(TASK DESCRIPTION):
Where the records below show a line containing "- Logs detalhados do", start copying; end with the line containing "## Logs a Procurar", and copy it too.

(INPUT MATERIAL):
++++++

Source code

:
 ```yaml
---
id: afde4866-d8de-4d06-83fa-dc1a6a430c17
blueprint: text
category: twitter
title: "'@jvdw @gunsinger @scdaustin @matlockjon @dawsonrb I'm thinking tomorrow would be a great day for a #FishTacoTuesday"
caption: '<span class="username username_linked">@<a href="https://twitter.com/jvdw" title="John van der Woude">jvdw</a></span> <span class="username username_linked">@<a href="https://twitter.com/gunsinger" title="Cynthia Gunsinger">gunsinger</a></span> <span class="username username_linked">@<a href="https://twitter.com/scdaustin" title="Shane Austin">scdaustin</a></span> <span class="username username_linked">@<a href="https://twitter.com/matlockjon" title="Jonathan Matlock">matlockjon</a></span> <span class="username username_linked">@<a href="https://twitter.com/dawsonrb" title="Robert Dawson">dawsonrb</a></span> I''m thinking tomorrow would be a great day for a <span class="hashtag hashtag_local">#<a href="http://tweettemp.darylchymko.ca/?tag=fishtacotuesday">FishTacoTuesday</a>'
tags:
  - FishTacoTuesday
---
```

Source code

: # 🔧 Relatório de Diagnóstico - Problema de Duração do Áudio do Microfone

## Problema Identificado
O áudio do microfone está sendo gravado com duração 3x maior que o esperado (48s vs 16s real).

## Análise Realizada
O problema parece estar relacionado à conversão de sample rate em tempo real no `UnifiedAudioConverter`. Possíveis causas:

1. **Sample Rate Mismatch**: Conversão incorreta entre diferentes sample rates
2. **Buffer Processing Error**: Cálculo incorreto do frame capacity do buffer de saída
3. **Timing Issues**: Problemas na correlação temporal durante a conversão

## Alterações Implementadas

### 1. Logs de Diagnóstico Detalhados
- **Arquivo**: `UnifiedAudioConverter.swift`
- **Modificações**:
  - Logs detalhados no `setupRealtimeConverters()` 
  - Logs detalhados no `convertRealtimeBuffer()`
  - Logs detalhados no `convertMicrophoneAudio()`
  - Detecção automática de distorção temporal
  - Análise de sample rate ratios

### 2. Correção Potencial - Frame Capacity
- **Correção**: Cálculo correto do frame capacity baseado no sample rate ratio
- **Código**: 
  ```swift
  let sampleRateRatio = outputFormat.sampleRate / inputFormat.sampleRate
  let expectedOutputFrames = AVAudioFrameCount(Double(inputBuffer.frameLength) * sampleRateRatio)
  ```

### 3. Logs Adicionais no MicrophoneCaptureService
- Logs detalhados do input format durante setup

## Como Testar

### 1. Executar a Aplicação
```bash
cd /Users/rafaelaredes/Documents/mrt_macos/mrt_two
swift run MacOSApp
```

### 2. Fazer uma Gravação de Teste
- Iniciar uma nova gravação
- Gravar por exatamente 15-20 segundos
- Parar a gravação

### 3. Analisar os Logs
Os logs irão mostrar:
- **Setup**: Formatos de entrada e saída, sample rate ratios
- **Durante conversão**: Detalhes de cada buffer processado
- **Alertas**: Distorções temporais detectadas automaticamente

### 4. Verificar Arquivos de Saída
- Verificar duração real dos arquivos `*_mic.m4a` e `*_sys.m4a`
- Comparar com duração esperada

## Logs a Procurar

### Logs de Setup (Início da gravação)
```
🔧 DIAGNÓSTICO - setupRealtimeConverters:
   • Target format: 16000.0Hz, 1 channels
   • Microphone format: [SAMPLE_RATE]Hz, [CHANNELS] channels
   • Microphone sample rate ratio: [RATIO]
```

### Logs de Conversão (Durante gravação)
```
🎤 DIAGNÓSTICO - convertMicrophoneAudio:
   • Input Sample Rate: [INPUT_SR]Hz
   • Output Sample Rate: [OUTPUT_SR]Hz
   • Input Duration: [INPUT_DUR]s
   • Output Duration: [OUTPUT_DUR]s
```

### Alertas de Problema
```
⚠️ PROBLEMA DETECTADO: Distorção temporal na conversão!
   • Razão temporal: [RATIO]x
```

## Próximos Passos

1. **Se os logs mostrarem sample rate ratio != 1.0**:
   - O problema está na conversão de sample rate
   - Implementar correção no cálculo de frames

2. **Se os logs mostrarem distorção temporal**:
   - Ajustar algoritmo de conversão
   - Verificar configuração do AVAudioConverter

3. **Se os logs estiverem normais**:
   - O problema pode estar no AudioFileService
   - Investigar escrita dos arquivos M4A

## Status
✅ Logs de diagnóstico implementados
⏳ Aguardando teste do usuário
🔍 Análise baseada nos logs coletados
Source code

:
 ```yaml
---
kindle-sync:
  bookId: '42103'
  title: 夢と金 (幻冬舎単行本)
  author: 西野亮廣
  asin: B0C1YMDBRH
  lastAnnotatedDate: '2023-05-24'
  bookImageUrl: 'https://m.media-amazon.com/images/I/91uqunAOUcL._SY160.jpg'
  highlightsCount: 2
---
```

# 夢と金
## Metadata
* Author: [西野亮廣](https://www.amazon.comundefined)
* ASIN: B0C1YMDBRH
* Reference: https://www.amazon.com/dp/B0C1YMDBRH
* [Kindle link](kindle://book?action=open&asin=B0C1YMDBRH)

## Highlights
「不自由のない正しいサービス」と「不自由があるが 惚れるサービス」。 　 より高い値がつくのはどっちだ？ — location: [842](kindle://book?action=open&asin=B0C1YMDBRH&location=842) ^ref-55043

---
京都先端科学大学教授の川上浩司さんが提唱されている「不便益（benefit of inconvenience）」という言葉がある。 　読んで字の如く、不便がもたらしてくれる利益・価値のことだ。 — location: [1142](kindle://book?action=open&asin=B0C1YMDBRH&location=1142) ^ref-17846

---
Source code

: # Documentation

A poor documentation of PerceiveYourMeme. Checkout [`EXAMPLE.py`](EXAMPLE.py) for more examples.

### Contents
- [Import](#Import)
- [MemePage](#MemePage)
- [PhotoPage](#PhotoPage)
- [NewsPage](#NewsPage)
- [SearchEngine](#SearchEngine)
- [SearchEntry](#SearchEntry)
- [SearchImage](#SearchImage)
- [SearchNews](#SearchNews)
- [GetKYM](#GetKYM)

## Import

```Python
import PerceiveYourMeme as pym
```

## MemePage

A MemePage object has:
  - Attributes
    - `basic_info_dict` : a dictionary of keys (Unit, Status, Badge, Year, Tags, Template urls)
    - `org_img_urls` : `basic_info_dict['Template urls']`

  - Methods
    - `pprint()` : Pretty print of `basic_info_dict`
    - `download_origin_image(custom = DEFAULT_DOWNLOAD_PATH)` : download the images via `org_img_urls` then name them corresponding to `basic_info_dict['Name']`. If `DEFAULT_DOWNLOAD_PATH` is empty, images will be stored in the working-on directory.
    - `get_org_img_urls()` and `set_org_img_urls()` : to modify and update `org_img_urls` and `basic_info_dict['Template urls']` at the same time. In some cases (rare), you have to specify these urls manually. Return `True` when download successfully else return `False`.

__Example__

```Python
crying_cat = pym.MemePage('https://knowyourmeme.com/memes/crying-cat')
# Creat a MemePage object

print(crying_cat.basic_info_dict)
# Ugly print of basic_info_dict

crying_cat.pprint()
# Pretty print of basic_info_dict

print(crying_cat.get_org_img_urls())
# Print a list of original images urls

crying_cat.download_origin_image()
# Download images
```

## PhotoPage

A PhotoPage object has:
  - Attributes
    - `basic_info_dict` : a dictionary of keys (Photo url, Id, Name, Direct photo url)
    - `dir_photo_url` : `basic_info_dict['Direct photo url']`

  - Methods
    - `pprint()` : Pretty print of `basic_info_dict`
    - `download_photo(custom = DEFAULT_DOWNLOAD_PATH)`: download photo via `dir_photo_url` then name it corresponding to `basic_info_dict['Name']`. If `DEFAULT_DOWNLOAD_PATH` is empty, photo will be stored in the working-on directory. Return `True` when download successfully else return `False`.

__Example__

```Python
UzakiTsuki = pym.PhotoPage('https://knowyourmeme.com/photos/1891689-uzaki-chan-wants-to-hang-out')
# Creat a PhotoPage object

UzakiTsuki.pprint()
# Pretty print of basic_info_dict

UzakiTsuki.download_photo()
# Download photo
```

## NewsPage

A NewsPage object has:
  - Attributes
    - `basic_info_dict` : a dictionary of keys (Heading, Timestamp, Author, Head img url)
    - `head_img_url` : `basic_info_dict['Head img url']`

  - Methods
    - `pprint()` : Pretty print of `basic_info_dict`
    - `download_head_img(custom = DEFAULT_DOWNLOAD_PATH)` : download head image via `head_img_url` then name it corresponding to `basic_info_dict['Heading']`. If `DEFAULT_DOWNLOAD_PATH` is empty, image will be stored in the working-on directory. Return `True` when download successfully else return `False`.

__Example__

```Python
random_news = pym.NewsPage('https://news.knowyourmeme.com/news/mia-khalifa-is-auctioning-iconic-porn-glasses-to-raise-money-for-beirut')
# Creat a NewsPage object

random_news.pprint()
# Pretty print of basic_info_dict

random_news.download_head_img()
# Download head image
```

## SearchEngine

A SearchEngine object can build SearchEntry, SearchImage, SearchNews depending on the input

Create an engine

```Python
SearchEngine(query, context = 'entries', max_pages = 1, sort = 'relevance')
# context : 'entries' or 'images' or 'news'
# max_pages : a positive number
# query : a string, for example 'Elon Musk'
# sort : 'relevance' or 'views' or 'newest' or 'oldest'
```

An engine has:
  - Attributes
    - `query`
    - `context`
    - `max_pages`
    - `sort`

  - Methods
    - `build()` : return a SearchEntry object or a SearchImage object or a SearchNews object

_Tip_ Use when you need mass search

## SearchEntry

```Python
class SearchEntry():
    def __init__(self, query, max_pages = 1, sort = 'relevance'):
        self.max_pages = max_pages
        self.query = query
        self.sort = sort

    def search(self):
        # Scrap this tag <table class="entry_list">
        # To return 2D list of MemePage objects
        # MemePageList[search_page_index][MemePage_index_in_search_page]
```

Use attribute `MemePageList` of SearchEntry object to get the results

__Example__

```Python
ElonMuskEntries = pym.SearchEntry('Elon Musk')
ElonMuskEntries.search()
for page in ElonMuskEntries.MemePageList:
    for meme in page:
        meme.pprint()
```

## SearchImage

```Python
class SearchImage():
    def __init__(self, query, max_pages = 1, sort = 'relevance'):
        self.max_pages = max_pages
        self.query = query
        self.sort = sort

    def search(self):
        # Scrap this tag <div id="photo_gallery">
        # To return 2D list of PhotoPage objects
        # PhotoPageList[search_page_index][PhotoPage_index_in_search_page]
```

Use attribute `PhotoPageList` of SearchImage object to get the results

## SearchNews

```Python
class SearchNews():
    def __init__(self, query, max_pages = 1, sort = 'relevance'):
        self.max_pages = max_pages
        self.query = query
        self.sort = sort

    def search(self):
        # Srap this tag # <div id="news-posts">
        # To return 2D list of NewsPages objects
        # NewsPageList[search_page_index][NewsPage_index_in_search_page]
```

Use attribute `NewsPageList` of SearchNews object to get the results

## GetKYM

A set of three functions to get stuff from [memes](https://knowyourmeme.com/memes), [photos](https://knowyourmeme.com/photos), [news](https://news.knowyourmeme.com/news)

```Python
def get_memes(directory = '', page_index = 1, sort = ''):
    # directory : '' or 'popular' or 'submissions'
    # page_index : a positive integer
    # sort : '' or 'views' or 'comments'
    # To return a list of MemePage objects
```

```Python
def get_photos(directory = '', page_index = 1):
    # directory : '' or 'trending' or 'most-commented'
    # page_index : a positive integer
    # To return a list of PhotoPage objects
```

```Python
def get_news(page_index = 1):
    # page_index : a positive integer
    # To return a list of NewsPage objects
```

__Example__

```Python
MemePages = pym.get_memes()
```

++++++

(OUTPUT OF THE TASK):
- Logs detalhados do input format durante setup

## Como Testar

### 1. Executar a Aplicação
```bash
cd /Users/rafaelaredes/Documents/mrt_macos/mrt_two
swift run MacOSApp
```

### 2. Fazer uma Gravação de Teste
- Iniciar uma nova gravação
- Gravar por exatamente 15-20 segundos
- Parar a gravação

### 3. Analisar os Logs
Os logs irão mostrar:
- **Setup**: Formatos de entrada e saída, sample rate ratios
- **Durante conversão**: Detalhes de cada buffer processado
- **Alertas**: Distorções temporais detectadas automaticamente

### 4. Verificar Arquivos de Saída
- Verificar duração real dos arquivos `*_mic.m4a` e `*_sys.m4a`
- Comparar com duração esperada

## Logs a Procurar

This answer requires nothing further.